:: Instructions for the task ::
From the entries below, give the number of lines where the word "emph" occurs, and nothing else.

------------

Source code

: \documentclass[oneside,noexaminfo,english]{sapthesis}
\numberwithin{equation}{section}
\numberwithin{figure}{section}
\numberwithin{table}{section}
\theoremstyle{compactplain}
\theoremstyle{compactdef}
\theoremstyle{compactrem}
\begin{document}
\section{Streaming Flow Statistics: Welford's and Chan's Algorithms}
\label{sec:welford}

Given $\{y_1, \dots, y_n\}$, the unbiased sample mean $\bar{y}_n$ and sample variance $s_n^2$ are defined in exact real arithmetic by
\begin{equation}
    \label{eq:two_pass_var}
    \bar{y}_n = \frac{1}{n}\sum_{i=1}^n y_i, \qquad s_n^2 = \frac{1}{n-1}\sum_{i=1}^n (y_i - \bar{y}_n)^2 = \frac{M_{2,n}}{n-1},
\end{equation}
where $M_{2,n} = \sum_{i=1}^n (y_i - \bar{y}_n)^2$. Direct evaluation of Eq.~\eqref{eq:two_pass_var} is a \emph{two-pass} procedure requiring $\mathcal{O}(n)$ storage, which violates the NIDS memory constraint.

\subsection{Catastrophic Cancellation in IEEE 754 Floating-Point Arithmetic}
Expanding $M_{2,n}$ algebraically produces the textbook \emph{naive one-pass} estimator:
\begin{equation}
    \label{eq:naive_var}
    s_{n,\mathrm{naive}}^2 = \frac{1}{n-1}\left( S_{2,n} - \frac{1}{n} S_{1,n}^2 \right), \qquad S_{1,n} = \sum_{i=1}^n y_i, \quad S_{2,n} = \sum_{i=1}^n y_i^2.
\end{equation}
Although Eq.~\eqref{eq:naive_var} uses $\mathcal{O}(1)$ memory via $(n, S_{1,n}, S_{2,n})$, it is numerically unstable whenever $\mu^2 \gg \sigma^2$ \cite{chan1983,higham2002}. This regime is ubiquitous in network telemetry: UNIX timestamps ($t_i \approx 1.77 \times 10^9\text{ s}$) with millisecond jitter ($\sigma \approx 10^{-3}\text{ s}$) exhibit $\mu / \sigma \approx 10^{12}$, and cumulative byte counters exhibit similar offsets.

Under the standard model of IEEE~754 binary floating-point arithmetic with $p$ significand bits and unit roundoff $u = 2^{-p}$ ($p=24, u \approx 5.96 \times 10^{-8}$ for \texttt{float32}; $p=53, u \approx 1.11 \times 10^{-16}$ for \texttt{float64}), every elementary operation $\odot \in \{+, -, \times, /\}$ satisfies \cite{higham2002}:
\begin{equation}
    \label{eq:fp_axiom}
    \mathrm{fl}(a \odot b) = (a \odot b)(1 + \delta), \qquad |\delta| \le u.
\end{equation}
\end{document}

------------

:: Reply ::
2